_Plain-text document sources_
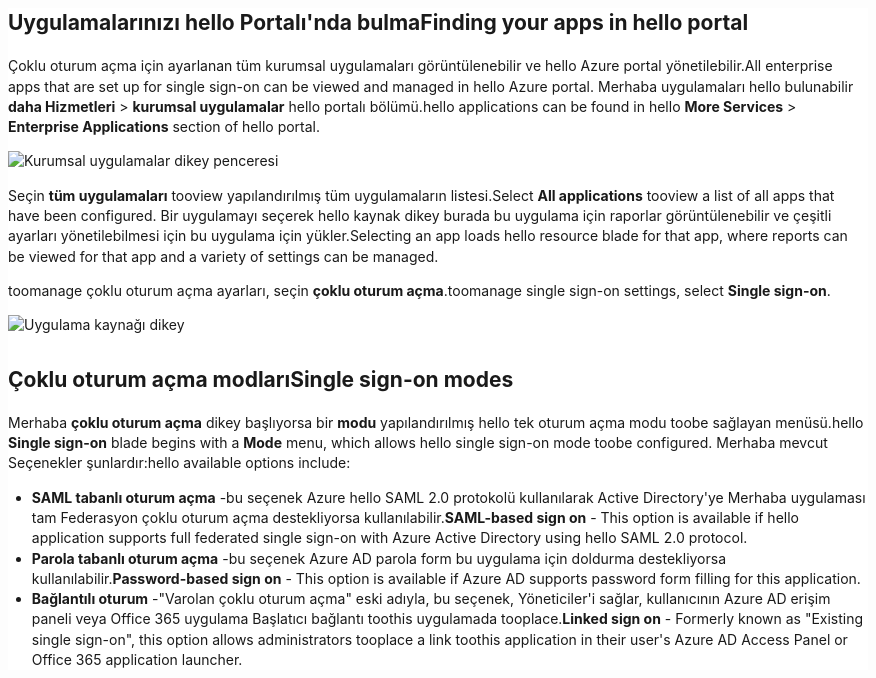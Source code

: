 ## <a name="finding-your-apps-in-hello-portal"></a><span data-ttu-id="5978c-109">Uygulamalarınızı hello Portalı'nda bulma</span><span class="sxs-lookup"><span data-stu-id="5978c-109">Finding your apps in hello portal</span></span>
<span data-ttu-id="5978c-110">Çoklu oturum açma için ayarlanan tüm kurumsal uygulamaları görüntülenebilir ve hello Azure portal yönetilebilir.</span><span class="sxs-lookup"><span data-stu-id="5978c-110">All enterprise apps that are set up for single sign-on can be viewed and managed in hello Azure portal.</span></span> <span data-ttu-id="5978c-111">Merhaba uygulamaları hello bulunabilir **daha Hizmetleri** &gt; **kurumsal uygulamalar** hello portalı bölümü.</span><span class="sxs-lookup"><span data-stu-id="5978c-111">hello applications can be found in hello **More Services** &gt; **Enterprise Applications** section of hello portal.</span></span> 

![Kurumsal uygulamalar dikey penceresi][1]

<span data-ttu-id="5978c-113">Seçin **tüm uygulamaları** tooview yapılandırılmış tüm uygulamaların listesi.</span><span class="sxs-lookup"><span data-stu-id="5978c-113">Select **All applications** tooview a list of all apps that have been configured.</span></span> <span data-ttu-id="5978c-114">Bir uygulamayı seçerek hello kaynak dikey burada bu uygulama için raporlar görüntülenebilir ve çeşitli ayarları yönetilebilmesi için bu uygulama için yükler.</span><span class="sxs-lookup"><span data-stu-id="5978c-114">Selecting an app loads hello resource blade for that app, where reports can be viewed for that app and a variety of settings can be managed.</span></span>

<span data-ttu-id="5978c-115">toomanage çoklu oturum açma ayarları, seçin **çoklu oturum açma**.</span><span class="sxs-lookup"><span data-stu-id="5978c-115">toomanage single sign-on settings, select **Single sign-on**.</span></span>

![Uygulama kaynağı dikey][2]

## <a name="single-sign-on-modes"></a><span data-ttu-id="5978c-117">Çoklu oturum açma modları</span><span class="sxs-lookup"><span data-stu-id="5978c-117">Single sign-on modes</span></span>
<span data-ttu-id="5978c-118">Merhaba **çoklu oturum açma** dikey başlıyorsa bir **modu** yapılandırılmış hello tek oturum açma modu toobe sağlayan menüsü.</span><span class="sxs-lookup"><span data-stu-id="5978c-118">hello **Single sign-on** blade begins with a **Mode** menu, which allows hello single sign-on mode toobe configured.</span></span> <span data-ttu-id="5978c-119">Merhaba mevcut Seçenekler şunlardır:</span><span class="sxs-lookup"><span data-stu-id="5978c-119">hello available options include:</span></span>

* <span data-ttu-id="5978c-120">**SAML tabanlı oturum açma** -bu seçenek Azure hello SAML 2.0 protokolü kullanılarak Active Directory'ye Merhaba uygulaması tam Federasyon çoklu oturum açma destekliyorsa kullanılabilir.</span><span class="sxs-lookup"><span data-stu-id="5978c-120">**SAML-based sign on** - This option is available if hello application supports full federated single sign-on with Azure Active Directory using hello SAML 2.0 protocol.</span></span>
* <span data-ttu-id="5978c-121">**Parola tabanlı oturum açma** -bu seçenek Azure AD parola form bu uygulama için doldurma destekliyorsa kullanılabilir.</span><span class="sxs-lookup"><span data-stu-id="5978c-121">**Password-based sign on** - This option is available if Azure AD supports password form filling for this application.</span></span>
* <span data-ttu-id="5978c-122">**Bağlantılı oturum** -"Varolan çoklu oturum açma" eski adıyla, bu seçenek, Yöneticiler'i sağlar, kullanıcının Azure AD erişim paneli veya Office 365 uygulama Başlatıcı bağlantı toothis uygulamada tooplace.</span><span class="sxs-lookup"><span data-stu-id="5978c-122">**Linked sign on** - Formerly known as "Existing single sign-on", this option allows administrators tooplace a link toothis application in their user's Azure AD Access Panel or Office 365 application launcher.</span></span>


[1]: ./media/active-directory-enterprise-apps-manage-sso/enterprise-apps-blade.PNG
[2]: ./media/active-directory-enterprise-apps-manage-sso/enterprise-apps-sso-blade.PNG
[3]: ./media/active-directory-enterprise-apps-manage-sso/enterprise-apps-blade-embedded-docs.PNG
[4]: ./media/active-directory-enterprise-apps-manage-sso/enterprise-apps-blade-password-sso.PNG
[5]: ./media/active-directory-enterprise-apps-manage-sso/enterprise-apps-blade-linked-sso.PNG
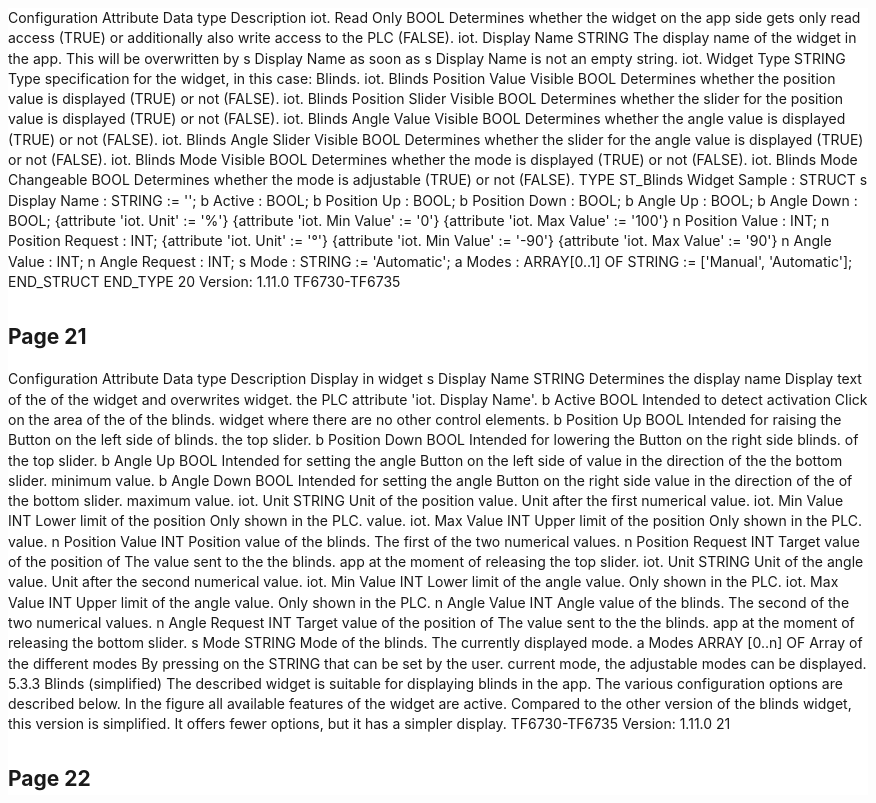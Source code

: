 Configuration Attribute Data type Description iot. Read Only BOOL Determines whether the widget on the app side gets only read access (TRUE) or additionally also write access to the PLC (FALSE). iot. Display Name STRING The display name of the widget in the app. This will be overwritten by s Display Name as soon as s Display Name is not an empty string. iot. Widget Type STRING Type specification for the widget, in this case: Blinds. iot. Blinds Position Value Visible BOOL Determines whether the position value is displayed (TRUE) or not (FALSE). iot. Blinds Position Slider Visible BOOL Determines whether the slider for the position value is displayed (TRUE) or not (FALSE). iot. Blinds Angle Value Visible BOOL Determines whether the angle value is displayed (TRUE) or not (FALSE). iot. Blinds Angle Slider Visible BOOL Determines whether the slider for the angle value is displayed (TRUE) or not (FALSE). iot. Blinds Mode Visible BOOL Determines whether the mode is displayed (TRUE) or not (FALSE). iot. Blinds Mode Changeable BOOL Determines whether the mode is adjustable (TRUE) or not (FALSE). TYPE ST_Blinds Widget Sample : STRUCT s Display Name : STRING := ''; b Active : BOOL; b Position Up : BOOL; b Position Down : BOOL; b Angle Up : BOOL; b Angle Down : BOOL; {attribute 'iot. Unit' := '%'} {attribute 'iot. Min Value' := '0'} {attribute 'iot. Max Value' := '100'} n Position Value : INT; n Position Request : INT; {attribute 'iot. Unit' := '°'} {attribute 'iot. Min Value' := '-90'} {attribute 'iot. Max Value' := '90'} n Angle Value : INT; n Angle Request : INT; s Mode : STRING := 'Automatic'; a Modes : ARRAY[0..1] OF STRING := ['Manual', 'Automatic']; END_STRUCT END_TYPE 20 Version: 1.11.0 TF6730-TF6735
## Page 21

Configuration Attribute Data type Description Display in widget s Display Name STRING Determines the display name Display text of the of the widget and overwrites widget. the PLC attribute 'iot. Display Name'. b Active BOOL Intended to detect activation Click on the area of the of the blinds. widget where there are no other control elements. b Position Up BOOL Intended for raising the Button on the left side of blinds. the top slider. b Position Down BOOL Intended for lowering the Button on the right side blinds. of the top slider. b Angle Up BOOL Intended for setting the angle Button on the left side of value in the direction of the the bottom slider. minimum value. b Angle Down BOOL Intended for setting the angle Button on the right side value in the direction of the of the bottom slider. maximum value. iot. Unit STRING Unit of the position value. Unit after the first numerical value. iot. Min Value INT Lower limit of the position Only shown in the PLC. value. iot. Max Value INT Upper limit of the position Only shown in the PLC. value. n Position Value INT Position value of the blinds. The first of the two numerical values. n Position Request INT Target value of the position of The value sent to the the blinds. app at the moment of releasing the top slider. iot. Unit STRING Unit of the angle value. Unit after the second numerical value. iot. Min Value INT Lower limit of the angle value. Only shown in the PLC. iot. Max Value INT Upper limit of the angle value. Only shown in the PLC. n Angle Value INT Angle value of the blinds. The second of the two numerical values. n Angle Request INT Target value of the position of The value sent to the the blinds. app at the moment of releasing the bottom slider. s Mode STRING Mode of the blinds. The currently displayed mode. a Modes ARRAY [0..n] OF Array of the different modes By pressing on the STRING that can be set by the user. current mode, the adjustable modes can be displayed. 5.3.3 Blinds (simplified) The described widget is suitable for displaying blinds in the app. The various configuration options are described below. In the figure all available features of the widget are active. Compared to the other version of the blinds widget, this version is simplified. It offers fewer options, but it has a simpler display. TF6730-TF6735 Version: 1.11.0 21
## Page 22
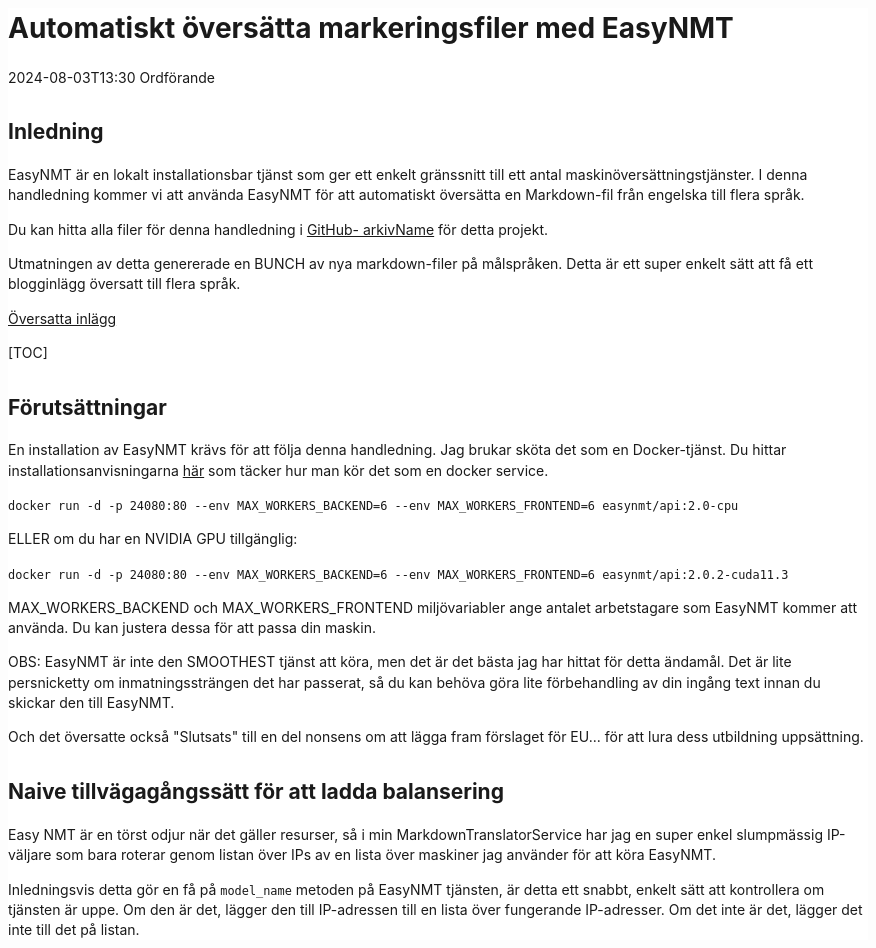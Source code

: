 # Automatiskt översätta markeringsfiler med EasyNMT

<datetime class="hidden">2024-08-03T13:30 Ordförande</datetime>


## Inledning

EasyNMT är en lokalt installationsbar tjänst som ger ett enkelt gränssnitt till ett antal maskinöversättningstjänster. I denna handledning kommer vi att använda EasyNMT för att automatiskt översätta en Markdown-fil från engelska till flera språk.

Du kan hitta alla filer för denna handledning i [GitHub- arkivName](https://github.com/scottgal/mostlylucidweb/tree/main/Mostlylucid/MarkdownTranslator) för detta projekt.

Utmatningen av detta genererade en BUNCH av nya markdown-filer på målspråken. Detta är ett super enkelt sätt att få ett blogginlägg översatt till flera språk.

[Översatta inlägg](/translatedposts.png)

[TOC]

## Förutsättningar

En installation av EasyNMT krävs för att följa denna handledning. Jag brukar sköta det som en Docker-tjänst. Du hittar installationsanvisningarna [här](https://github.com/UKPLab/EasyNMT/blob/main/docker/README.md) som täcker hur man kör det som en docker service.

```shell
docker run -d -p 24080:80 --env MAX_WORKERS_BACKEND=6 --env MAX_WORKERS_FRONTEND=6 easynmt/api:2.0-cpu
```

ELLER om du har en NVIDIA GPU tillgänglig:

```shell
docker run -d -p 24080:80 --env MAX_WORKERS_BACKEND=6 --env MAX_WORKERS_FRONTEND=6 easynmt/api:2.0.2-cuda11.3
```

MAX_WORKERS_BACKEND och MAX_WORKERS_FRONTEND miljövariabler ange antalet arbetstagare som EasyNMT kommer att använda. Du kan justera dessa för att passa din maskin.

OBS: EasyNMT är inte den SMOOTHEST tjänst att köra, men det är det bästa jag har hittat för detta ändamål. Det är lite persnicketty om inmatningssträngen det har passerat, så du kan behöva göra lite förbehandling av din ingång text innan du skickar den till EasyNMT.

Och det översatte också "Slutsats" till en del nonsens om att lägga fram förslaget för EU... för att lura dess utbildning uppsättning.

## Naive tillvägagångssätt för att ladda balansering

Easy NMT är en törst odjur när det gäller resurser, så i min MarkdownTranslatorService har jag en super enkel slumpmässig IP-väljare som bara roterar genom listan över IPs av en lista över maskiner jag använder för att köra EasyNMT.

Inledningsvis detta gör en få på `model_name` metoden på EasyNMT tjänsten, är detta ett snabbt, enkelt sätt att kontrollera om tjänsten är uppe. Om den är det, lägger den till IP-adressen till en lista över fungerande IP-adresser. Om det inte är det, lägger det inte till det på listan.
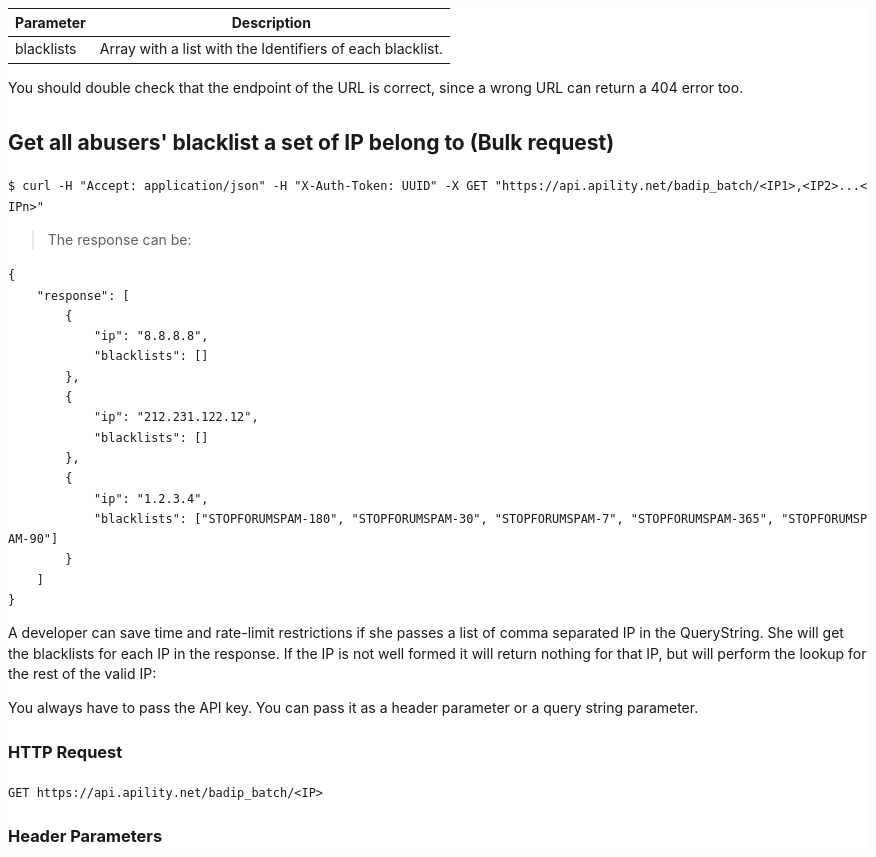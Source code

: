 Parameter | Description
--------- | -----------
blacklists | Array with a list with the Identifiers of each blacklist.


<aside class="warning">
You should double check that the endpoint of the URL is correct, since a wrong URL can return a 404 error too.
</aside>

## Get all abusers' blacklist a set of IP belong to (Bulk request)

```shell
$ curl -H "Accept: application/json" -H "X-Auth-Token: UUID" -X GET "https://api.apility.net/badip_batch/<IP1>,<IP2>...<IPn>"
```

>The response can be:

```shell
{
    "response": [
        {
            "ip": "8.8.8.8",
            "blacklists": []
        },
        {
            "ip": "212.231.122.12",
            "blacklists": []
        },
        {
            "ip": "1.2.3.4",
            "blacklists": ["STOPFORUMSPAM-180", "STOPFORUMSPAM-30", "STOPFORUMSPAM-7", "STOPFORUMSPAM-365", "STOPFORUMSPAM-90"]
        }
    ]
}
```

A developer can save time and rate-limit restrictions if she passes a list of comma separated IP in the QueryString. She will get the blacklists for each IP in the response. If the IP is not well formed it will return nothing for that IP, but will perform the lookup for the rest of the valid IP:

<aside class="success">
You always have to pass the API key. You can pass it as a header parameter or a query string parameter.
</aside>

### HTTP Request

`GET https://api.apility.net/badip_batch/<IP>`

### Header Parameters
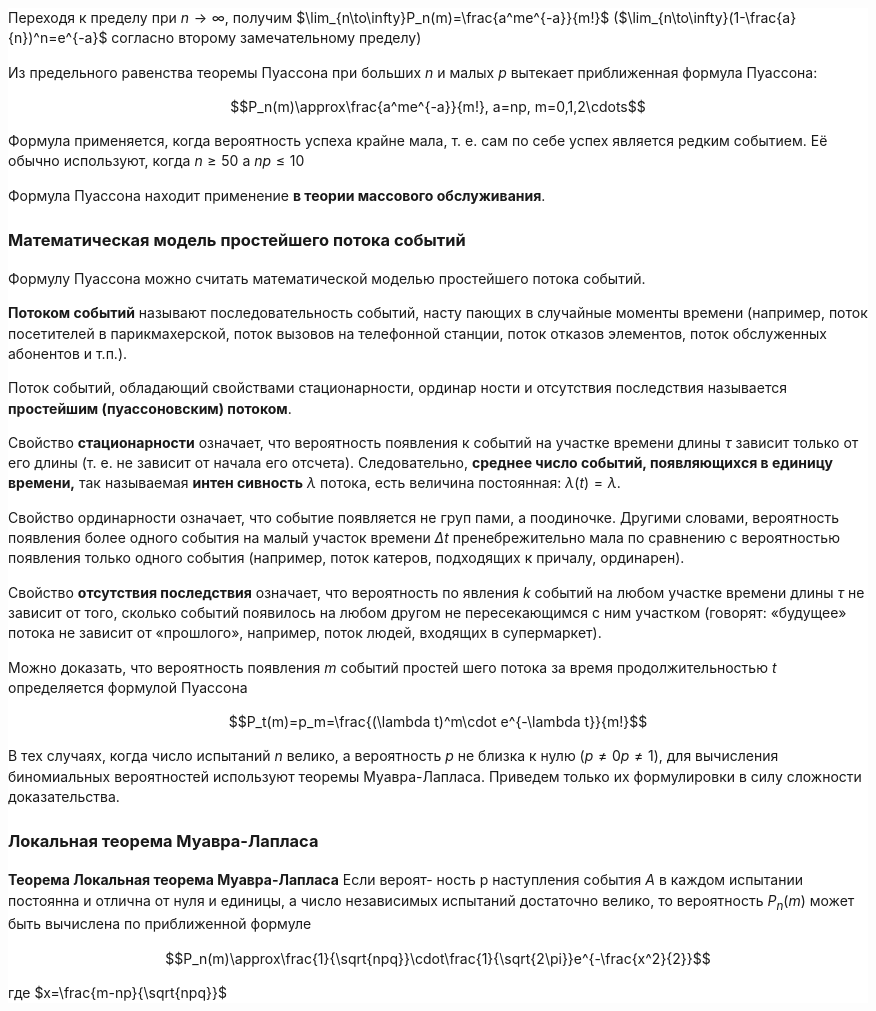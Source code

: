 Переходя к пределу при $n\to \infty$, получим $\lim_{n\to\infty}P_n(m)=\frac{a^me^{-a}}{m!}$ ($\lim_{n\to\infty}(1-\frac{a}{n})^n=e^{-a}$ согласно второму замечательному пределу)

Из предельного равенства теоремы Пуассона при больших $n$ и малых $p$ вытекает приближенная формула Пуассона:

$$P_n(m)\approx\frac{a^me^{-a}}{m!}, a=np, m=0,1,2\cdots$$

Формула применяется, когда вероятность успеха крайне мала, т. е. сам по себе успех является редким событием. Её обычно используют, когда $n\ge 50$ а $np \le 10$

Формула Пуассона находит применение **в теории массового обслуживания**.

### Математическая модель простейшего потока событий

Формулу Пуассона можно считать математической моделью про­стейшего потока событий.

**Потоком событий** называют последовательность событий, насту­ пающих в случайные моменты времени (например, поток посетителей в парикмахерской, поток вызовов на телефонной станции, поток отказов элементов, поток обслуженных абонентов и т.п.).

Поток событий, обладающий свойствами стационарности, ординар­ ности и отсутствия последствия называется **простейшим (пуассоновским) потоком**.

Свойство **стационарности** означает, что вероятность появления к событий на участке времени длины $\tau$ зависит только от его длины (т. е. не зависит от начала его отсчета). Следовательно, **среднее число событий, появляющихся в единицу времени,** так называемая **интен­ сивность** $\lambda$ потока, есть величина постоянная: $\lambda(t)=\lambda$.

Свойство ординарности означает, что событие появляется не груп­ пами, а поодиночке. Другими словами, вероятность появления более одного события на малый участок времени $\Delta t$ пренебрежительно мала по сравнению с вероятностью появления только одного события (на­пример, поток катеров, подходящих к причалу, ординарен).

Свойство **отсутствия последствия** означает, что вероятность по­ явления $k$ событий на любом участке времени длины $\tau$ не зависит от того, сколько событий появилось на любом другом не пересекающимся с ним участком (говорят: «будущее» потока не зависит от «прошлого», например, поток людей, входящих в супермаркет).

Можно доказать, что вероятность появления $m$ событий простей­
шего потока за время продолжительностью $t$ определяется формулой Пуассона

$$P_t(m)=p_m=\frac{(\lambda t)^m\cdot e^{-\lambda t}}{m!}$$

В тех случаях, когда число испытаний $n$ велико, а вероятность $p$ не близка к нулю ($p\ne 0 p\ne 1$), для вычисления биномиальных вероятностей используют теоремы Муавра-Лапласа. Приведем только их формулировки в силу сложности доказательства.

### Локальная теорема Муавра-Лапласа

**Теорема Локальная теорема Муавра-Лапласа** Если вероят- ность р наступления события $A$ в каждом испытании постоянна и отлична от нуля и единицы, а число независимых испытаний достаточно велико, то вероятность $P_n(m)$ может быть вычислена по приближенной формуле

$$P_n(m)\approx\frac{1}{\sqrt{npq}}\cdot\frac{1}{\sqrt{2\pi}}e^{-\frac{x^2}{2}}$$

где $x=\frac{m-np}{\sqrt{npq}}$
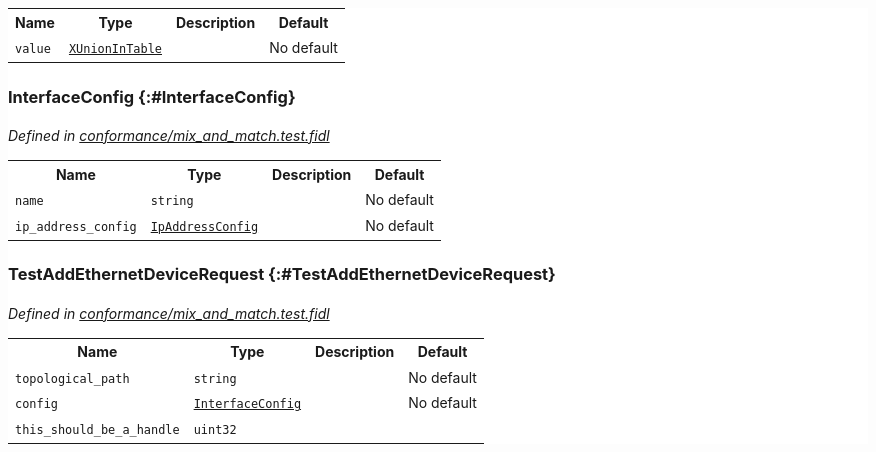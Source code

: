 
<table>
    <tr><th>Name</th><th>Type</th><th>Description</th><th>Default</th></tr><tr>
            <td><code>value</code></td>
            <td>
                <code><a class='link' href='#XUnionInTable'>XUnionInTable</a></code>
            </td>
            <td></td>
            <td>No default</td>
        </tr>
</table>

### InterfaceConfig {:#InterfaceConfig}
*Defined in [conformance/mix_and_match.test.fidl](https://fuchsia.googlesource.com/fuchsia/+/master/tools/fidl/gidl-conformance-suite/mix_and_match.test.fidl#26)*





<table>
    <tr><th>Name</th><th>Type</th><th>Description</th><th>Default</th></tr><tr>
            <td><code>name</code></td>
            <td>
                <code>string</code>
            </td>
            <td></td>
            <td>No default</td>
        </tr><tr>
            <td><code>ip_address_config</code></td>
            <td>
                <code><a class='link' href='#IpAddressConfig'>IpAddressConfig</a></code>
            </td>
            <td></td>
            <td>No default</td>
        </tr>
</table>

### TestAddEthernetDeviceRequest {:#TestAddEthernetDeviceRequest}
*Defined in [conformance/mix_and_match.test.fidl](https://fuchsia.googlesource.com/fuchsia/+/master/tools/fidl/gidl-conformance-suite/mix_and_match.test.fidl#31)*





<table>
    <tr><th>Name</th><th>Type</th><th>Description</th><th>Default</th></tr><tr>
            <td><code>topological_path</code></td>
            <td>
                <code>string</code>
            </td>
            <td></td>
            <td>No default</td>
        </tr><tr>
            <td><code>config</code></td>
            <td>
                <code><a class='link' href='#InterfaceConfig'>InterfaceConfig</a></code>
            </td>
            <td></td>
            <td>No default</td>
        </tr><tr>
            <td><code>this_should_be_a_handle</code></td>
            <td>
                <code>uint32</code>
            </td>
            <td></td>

_EXERCISE DESCRIPTION_
Reproduce each line of the records in which the word "viewed" appears.

_ANSWER TO THE PROBLEM_
<span data-ttu-id="5978c-110">Çoklu oturum açma için ayarlanan tüm kurumsal uygulamaları görüntülenebilir ve hello Azure portal yönetilebilir.</span><span class="sxs-lookup"><span data-stu-id="5978c-110">All enterprise apps that are set up for single sign-on can be viewed and managed in hello Azure portal.</span></span> <span data-ttu-id="5978c-111">Merhaba uygulamaları hello bulunabilir **daha Hizmetleri** &gt; **kurumsal uygulamalar** hello portalı bölümü.</span><span class="sxs-lookup"><span data-stu-id="5978c-111">hello applications can be found in hello **More Services** &gt; **Enterprise Applications** section of hello portal.</span></span> 
<span data-ttu-id="5978c-113">Seçin **tüm uygulamaları** tooview yapılandırılmış tüm uygulamaların listesi.</span><span class="sxs-lookup"><span data-stu-id="5978c-113">Select **All applications** tooview a list of all apps that have been configured.</span></span> <span data-ttu-id="5978c-114">Bir uygulamayı seçerek hello kaynak dikey burada bu uygulama için raporlar görüntülenebilir ve çeşitli ayarları yönetilebilmesi için bu uygulama için yükler.</span><span class="sxs-lookup"><span data-stu-id="5978c-114">Selecting an app loads hello resource blade for that app, where reports can be viewed for that app and a variety of settings can be managed.</span></span>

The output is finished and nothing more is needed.